Goal of the exercise:
Find the word "который" in the data, then copy each line where it is found.

=== Materials provided ===

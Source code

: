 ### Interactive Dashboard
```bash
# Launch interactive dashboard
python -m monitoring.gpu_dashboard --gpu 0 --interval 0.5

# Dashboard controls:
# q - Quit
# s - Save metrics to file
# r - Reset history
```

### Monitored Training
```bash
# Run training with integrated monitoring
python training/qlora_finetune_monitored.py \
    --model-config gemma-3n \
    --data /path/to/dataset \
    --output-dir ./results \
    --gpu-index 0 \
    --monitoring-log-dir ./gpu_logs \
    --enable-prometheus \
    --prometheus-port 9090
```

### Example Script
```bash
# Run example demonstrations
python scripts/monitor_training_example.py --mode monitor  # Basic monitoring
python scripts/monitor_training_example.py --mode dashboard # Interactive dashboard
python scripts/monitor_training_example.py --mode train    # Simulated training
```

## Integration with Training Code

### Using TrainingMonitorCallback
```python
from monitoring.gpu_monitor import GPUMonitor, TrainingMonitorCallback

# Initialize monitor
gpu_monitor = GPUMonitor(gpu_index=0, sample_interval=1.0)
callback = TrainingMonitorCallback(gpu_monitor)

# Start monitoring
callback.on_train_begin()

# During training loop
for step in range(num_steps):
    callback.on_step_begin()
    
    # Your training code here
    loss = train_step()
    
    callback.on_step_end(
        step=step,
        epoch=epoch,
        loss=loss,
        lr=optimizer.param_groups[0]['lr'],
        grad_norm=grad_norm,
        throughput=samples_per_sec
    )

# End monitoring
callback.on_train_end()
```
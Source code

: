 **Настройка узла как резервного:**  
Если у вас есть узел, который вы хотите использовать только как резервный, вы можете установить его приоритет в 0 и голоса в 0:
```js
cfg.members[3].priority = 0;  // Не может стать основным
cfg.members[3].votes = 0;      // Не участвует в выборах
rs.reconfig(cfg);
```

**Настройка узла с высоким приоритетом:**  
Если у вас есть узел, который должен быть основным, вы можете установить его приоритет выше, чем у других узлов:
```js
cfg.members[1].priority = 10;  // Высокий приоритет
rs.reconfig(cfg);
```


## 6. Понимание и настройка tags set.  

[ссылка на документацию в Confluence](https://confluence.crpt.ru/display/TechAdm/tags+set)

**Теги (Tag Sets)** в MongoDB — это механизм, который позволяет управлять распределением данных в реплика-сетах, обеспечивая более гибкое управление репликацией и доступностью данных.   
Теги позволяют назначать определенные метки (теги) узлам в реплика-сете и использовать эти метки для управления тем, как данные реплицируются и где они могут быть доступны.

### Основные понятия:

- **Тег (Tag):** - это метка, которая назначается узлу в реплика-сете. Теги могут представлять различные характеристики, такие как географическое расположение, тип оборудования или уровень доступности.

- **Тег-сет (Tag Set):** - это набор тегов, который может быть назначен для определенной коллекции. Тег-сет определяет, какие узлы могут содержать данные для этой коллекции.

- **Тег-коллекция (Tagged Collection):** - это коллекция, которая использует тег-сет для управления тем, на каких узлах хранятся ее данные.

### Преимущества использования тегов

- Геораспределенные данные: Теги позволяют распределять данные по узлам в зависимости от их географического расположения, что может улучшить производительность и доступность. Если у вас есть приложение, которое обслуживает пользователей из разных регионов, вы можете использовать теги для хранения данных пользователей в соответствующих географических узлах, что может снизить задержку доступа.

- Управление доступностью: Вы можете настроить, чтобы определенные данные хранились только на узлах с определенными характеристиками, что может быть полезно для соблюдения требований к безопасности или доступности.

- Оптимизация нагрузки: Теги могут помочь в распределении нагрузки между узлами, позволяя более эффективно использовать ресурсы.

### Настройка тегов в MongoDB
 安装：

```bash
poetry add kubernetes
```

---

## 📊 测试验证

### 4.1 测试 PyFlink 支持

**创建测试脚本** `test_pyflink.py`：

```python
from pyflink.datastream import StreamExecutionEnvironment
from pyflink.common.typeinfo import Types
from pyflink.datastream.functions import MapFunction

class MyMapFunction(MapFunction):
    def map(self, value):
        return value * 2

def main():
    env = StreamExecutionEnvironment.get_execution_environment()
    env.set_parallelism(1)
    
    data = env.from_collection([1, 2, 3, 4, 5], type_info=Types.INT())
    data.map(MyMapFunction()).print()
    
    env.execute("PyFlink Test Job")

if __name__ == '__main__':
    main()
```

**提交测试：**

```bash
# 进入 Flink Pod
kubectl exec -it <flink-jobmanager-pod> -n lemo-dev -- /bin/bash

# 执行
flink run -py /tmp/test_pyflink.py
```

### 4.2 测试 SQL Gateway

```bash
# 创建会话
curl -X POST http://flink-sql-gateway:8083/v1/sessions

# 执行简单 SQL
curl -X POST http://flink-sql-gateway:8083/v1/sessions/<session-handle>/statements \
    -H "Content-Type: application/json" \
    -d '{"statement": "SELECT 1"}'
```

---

===

Reply:
Если у вас есть узел, который вы хотите использовать только как резервный, вы можете установить его приоритет в 0 и голоса в 0:
Если у вас есть узел, который должен быть основным, вы можете установить его приоритет выше, чем у других узлов:
**Теги (Tag Sets)** в MongoDB — это механизм, который позволяет управлять распределением данных в реплика-сетах, обеспечивая более гибкое управление репликацией и доступностью данных.   
- **Тег-сет (Tag Set):** - это набор тегов, который может быть назначен для определенной коллекции. Тег-сет определяет, какие узлы могут содержать данные для этой коллекции.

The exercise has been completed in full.